Il va de soi que je partage les conclusions des hugoliens sur l'influence du roman Les Misérables : la symbolique du pain pour les miséreux est un rapprochement éclatant d'évidence. L'emploi du mot "misère" est un indice patent. C'est moins évident pour le mot "Effarés" qui n'est pas exclusivement hugolien.
Face à cette référence hugolienne, Murphy, notamment dans son article récent de 2019, puisqu'il a déjà écrit sur ce poème, accentue l'idée d'une influence de poèmes en prose de Baudelaire "Le Joujou du pauvre", "Les Yeux des pauvres" et "Le Gâteau". Là lecture de Murphy est très fine, mais les liens aux poèmes de Baudelaire ne sont pas véritablement étayés. Puis, Laforgue accueille l'idée d'une influence baudelairienne qui s'expliquent aussi par le fait que les proses de Baudelaire s'inspirent aussi des Misérables. Cependant, il faut se méfier de l'idée d'un Rimbaud encyclopédique qui créerait à un moment donné un poème dans la quadruple référence à des passages espacés des Misérables, à trois poèmes en prose de Baudelaire, à des extraits du livre ancien Les Rêveries du promeneur solitaire et à un contexte de Noël dont nous parlerons plus loin mais qui est déjà développé par Cornulier en 2019.

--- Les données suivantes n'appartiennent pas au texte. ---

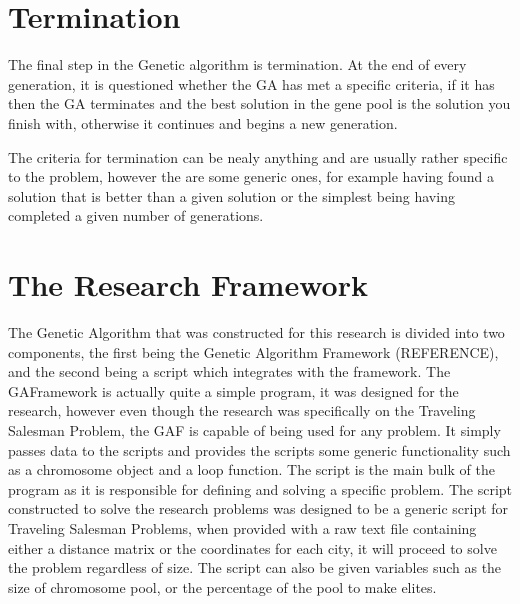 \section{Termination}
\par
The final step in the Genetic algorithm is termination. At the end of every generation, it is questioned whether the GA has met a specific criteria, if it has then the GA terminates and the best solution in the gene pool is the solution you finish with, otherwise it continues and begins a new generation.
\par
The criteria for termination can be nealy anything and are usually rather specific to the problem, however the are some generic ones, for example having found a solution that is better than a given solution or the simplest being having completed a given number of generations.
\section{The Research Framework}
\par
The Genetic Algorithm that was constructed for this research is divided into two components, the first being the Genetic Algorithm Framework (REFERENCE), and the second being a script which integrates with the framework.
The GAFramework is actually quite a simple program, it was designed for the research, however even though the research was specifically on the Traveling Salesman Problem, the GAF is capable of being used for any problem. It simply passes data to the scripts and provides the scripts some generic functionality such as a chromosome object and a loop function.
The script is the main bulk of the program as it is responsible for defining and solving a specific problem. The script constructed to solve the research problems was designed to be a generic script for Traveling Salesman Problems, when provided with a raw text file containing either a distance matrix or the coordinates for each city, it will proceed to solve the problem regardless of size. The script can also be given variables such as the size of chromosome pool, or the percentage of the pool to make elites. 

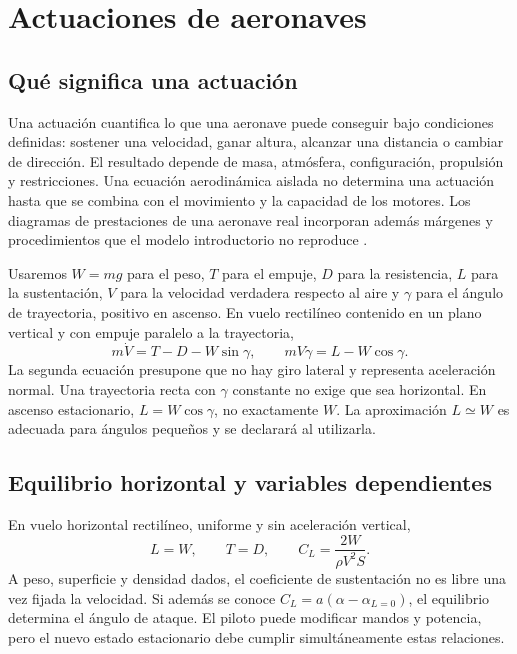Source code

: \chapter{Actuaciones de aeronaves}\label{ch:11}

\section{Qué significa una actuación}
Una actuación cuantifica lo que una aeronave puede conseguir bajo condiciones definidas: sostener una velocidad, ganar altura, alcanzar una distancia o cambiar de dirección. El resultado depende de masa, atmósfera, configuración, propulsión y restricciones. Una ecuación aerodinámica aislada no determina una actuación hasta que se combina con el movimiento y la capacidad de los motores. Los diagramas de prestaciones de una aeronave real incorporan además márgenes y procedimientos que el modelo introductorio no reproduce \cite{PHAK}.

Usaremos $W=mg$ para el peso, $T$ para el empuje, $D$ para la resistencia, $L$ para la sustentación, $V$ para la velocidad verdadera respecto al aire y $\gamma$ para el ángulo de trayectoria, positivo en ascenso. En vuelo rectilíneo contenido en un plano vertical y con empuje paralelo a la trayectoria,
\begin{equation}\label{eq:11-forces}
m\dot V=T-D-W\sin\gamma,\qquad
mV\dot\gamma=L-W\cos\gamma.
\end{equation}
La segunda ecuación presupone que no hay giro lateral y representa aceleración normal. Una trayectoria recta con $\gamma$ constante no exige que sea horizontal. En ascenso estacionario, $L=W\cos\gamma$, no exactamente $W$. La aproximación $L\simeq W$ es adecuada para ángulos pequeños y se declarará al utilizarla.


\section{Equilibrio horizontal y variables dependientes}
En vuelo horizontal rectilíneo, uniforme y sin aceleración vertical,
\begin{equation}\label{eq:11-level}
L=W,\qquad T=D,\qquad C_L=\frac{2W}{\rho V^2S}.
\end{equation}
A peso, superficie y densidad dados, el coeficiente de sustentación no es libre una vez fijada la velocidad. Si además se conoce $C_L=a(\alpha-\alpha_{L=0})$, el equilibrio determina el ángulo de ataque. El piloto puede modificar mandos y potencia, pero el nuevo estado estacionario debe cumplir simultáneamente estas relaciones.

L'idée d'une influence des Misérables me paraît bien étayée et j'ajouterais que vu les révélations sur le frère de la mère d'Arthur cela éclairé d'un jour nouveau la lettre à Izambard ou elle lui reproche le prêt des Misérables avec cette histoire de forçat qui faisait écho au secret familial.
Sur un autre plan, l'opposition des hugoliens à la baudelairophilie des contributeurs de la revue Parade sauvage entraîne aussi un conflit interprétatif où Laforgue insiste sur une tendresse de Rimbaud comparable à celle d'Hugo, pendant que Murphy et d'autres éventuellement soulignent le caractère grinçant du poète jusqu'à envisager que Rimbaud écrit contre le misérabilisme complaisant et bourgeois des écrivains admis ou peu s'en faut : Coppée, Hugo...
Là, il faut nuancer.
On dirait à lire les rimbaldiens qu'il y a un concours d'image politique propre à donner de soi. Rimbaud vient d'un milieu politiquement conservateur semble-t-il, le père plus présent aurait affermi une filiation bonapartiste. La mère défendait la religion. En 1868, Arthur était à la fin de son parcours d'enfant chrétien et bonapartiste modèle, ce en quoi il n'a été suivi ni par son frère, ni par ses sœurs. Le modèle sulfureux de l'oncle bagnard relève donc d'une exception, mais le modèle est absent et fantasmé. Il existe une énigme en l'état insoluble l'envoi de vers latins au prince impérial pour sa première communion. Ce poème contenait-il un persiflage précoce ? Pourquoi prendre un tel risque ? Ou bien l'acte sincère d'Arthur a-t-il été l'occasion de cerner une divergence politique qui fera basculer Rimbaud dans des valeurs opposées au modèle de sagesse auquel il avait consenti jusque-là ?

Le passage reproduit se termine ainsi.